Dataset content »
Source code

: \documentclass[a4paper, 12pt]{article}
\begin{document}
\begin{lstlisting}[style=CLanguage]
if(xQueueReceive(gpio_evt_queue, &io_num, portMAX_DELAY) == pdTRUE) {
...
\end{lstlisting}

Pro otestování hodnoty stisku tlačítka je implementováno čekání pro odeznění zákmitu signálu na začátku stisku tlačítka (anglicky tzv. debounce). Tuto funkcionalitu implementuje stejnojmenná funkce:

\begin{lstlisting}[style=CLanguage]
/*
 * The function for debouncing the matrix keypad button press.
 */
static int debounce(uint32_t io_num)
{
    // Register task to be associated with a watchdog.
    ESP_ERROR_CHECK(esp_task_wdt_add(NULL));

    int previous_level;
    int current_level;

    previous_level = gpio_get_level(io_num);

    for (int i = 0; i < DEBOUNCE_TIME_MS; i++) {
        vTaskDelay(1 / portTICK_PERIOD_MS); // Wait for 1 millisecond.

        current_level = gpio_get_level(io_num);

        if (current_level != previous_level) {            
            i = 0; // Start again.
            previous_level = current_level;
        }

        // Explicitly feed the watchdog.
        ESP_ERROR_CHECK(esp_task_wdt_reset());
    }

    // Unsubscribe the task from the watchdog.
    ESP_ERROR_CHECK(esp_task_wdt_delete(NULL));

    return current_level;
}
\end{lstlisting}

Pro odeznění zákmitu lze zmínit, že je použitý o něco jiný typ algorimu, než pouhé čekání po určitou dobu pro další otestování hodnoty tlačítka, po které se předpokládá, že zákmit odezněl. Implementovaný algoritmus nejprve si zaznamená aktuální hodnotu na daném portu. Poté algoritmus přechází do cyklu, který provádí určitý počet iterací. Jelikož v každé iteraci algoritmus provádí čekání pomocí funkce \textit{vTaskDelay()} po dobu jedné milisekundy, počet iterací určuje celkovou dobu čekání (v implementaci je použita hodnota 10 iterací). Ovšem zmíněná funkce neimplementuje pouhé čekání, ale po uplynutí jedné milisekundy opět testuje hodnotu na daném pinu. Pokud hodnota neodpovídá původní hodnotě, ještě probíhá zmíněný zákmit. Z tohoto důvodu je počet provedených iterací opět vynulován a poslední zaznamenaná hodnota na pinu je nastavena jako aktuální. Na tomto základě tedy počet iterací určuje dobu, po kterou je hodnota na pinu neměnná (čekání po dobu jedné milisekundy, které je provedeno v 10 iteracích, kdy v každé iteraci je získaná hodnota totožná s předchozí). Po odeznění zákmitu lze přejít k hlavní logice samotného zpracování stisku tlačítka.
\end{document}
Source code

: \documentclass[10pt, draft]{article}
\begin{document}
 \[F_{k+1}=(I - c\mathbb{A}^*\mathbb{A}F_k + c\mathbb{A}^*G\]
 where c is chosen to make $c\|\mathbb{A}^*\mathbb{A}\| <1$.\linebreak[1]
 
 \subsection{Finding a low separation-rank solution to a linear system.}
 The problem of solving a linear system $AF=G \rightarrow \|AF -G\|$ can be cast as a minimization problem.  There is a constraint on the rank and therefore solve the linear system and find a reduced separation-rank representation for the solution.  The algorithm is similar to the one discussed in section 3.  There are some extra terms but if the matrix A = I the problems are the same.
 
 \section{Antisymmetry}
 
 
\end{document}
* * *
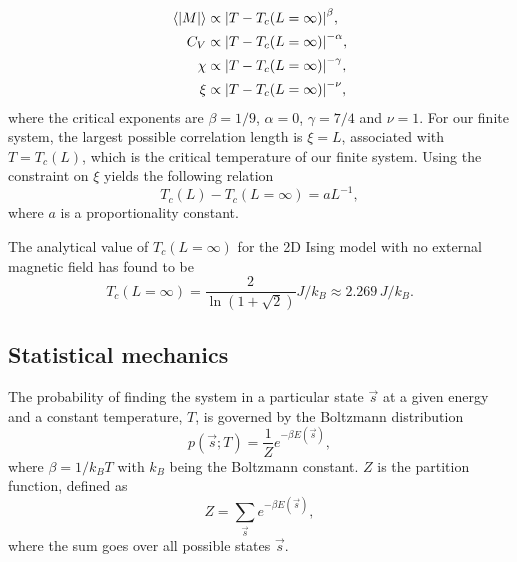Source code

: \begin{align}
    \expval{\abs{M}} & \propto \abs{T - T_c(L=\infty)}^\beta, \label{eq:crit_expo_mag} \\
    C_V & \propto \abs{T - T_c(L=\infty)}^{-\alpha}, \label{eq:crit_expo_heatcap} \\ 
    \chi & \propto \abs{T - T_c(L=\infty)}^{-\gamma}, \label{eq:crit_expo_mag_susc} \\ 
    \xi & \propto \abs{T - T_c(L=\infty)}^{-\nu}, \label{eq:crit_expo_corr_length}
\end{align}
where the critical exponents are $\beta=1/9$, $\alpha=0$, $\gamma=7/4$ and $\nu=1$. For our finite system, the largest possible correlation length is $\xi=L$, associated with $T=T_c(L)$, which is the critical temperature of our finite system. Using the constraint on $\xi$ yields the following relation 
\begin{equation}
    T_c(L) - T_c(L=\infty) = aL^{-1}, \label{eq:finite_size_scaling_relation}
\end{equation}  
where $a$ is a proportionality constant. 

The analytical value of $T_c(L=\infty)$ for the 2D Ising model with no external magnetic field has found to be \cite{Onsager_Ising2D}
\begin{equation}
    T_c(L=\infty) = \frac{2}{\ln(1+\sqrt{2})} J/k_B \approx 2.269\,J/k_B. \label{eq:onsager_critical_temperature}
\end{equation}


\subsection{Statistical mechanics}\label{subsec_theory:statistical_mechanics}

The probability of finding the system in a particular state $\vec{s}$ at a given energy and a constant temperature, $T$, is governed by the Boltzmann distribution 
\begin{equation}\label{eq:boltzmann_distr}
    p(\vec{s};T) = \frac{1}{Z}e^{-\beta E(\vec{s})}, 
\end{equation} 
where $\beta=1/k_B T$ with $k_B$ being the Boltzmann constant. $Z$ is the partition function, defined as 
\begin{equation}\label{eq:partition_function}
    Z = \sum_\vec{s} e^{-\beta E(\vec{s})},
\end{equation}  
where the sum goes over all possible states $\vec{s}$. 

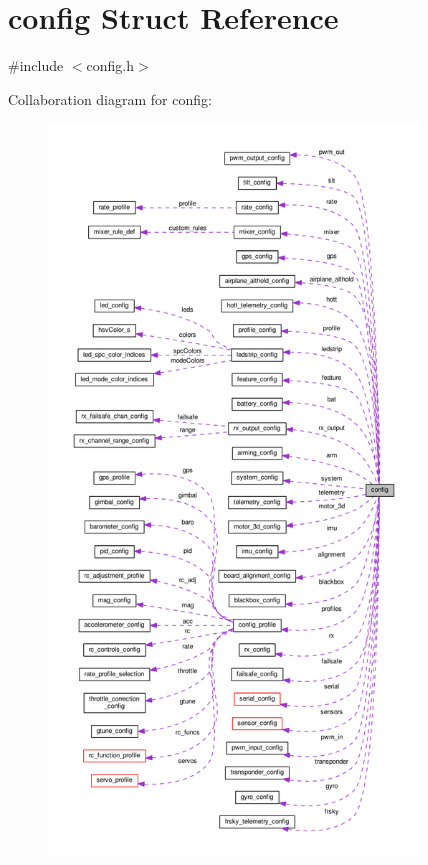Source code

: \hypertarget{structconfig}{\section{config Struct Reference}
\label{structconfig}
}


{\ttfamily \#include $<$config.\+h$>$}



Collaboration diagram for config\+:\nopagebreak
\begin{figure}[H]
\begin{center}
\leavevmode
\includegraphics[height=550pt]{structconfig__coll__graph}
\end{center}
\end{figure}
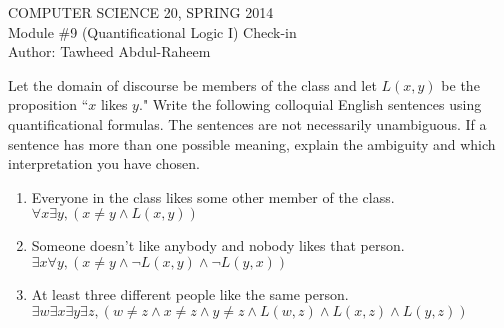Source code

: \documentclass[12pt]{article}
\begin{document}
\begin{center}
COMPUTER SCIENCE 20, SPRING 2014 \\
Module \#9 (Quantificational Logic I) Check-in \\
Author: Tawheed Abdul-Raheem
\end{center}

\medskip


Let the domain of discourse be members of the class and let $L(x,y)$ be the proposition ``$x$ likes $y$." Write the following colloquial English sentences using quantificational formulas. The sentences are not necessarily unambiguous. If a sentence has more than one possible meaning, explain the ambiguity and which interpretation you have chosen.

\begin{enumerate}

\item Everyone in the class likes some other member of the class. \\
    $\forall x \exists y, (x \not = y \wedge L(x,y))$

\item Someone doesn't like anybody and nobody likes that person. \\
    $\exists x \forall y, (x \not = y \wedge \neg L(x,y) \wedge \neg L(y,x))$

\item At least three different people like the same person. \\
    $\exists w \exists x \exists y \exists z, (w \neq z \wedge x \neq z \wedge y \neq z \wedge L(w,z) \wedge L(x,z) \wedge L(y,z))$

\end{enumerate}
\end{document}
--
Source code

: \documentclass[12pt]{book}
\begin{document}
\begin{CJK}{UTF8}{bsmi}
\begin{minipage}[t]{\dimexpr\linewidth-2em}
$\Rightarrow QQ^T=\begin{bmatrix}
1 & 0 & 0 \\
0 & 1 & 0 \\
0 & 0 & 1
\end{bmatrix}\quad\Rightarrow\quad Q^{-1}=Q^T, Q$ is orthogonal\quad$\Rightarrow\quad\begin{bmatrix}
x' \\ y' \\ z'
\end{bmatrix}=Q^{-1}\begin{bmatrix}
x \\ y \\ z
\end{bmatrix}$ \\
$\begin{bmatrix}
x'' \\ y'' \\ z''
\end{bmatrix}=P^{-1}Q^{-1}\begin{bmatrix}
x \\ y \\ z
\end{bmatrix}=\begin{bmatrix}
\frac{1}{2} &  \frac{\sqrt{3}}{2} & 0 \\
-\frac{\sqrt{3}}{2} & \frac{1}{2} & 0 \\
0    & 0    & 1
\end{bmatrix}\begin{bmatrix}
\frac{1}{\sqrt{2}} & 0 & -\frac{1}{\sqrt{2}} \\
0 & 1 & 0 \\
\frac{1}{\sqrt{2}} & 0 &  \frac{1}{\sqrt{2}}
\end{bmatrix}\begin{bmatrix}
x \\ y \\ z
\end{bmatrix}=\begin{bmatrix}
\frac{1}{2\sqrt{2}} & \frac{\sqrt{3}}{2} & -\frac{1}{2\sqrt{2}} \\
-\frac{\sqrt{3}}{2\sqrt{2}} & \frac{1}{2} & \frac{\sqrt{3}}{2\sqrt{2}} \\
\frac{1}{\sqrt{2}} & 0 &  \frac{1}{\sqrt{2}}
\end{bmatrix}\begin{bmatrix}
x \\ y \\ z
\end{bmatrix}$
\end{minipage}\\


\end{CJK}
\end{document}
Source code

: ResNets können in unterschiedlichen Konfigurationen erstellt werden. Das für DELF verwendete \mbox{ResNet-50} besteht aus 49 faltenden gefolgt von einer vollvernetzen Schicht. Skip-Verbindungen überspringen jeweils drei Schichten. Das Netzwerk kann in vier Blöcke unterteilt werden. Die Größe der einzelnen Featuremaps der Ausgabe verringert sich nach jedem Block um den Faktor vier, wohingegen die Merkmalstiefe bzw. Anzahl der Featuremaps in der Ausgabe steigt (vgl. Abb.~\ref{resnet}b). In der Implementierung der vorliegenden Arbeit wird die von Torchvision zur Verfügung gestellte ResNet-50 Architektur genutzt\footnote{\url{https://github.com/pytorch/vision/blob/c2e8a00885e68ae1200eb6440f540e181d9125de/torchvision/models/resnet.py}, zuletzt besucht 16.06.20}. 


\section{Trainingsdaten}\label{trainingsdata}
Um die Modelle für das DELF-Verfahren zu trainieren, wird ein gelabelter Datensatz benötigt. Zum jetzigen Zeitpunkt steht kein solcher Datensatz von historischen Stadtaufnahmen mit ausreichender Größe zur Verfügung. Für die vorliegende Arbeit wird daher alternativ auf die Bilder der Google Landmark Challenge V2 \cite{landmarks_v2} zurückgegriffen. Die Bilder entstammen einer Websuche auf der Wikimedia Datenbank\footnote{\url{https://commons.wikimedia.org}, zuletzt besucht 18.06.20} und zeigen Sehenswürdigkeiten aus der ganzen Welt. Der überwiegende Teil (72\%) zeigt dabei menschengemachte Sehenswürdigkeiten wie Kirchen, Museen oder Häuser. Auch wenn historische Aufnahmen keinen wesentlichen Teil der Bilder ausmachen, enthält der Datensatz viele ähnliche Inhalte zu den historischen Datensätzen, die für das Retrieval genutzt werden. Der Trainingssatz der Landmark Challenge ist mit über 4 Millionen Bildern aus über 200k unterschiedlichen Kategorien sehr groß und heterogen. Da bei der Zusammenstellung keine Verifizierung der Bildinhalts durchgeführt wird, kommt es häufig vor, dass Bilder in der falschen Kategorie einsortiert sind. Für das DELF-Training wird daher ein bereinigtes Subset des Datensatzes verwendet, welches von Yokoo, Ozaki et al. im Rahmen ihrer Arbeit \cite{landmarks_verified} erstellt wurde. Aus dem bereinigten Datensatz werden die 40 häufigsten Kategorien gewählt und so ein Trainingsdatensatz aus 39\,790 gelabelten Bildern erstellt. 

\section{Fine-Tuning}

Problem statement »
Only the lines holding the word "same" belong in the answer; copy them from the listing above.

Output of the task »
 The problem of solving a linear system $AF=G \rightarrow \|AF -G\|$ can be cast as a minimization problem.  There is a constraint on the rank and therefore solve the linear system and find a reduced separation-rank representation for the solution.  The algorithm is similar to the one discussed in section 3.  There are some extra terms but if the matrix A = I the problems are the same.
\item At least three different people like the same person. \\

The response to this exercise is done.